◆ **Task instructions**
Reproduce the entries shown below only from the line with "[git]: https://git-scm.com/downloads" down to the line with "[guide for installing nvm", keeping both end lines and copying each one exactly.

◆ **Extracted records**
********************

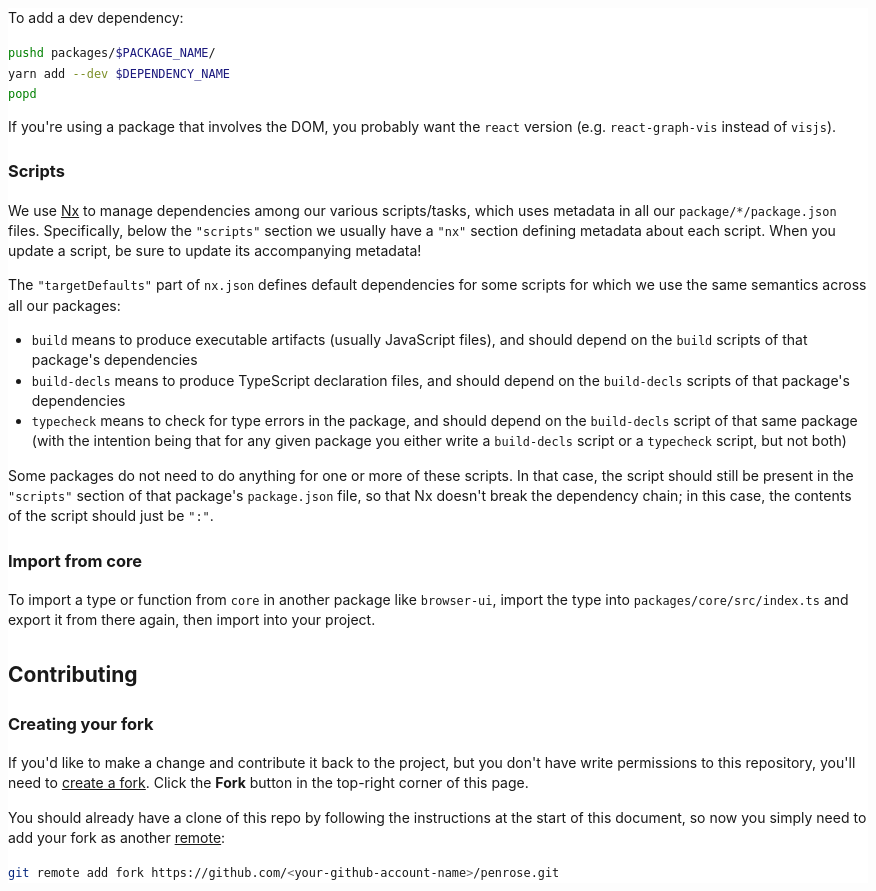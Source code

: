 To add a dev dependency:

```sh
pushd packages/$PACKAGE_NAME/
yarn add --dev $DEPENDENCY_NAME
popd
```

If you're using a package that involves the DOM, you probably want the `react`
version (e.g. `react-graph-vis` instead of `visjs`).

### Scripts

We use [Nx][] to manage dependencies among our various scripts/tasks, which uses
metadata in all our `package/*/package.json` files. Specifically, below the
`"scripts"` section we usually have a `"nx"` section defining metadata about
each script. When you update a script, be sure to update its accompanying
metadata!

The `"targetDefaults"` part of `nx.json` defines default dependencies for some
scripts for which we use the same semantics across all our packages:

- `build` means to produce executable artifacts (usually JavaScript files), and
  should depend on the `build` scripts of that package's dependencies
- `build-decls` means to produce TypeScript declaration files, and should depend
  on the `build-decls` scripts of that package's dependencies
- `typecheck` means to check for type errors in the package, and should depend
  on the `build-decls` script of that same package (with the intention being
  that for any given package you either write a `build-decls` script or a
  `typecheck` script, but not both)

Some packages do not need to do anything for one or more of these scripts. In
that case, the script should still be present in the `"scripts"` section of that
package's `package.json` file, so that Nx doesn't break the dependency chain; in
this case, the contents of the script should just be `":"`.

### Import from core

To import a type or function from `core` in another package like `browser-ui`,
import the type into `packages/core/src/index.ts` and export it from there
again, then import into your project.

## Contributing

### Creating your fork

If you'd like to make a change and contribute it back to the project, but you
don't have write permissions to this repository, you'll need to [create a
fork][]. Click the **Fork** button in the top-right corner of this page.

You should already have a clone of this repo by following the instructions at
the start of this document, so now you simply need to add your fork as another
[remote][]:

```sh
git remote add fork https://github.com/<your-github-account-name>/penrose.git
```


[branch]: https://git-scm.com/book/en/v2/Git-Branching-Basic-Branching-and-Merging
[ci]: https://docs.github.com/en/actions
[clone]: https://docs.github.com/en/repositories/creating-and-managing-repositories/cloning-a-repository
[commit]: https://github.com/git-guides/git-commit
[conventional commit guidelines]: https://www.conventionalcommits.org/en/v1.0.0/
[create a fork]: https://docs.github.com/en/get-started/quickstart/fork-a-repo
[direnv]: https://direnv.net/
[flakes]: https://wiki.nixos.org/wiki/Flakes
[git]: https://git-scm.com/downloads
[good first issues]: https://github.com/penrose/penrose/issues?q=is%3Aopen+is%3Aissue+label%3A%22kind%3Agood+first+issue%22
[guide for installing nvm and node.js]: https://logfetch.com/install-node-npm-wsl2/
[guide for installing yarn]: https://dev.to/bonstine/installing-yarn-on-wsl-38p2
[homebrew]: https://brew.sh/
[install dependencies]: https://classic.yarnpkg.com/en/docs/installing-dependencies
[merge conflicts]: https://docs.github.com/en/pull-requests/collaborating-with-pull-requests/addressing-merge-conflicts/resolving-a-merge-conflict-using-the-command-line
[nix]: https://nixos.org/
[node-canvas]: https://www.npmjs.com/package/canvas
[node.js]: https://nodejs.org/en/download/
[npm]: https://www.npmjs.com/
[nvm]: https://github.com/nvm-sh/nvm
[nx]: https://nx.dev/
[open a pull request]: https://docs.github.com/en/pull-requests/collaborating-with-pull-requests/proposing-changes-to-your-work-with-pull-requests/creating-a-pull-request
[prettier]: https://prettier.io/
[push]: https://github.com/git-guides/git-push
[pyenv]: https://github.com/pyenv/pyenv
[remote]: https://git-scm.com/book/en/v2/Git-Basics-Working-with-Remotes
[that link]: http://localhost:3000/try/
[this repo]: https://github.com/penrose/penrose
[yarn]: https://classic.yarnpkg.com/lang/en/docs/install/
[semantic versioning]: https://semver.org
[github release]: https://docs.github.com/en/repositories/releasing-projects-on-github/managing-releases-in-a-repository
[Python]: https://www.python.org/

********************

◆ **Answer box**
[git]: https://git-scm.com/downloads
[good first issues]: https://github.com/penrose/penrose/issues?q=is%3Aopen+is%3Aissue+label%3A%22kind%3Agood+first+issue%22
[guide for installing nvm and node.js]: https://logfetch.com/install-node-npm-wsl2/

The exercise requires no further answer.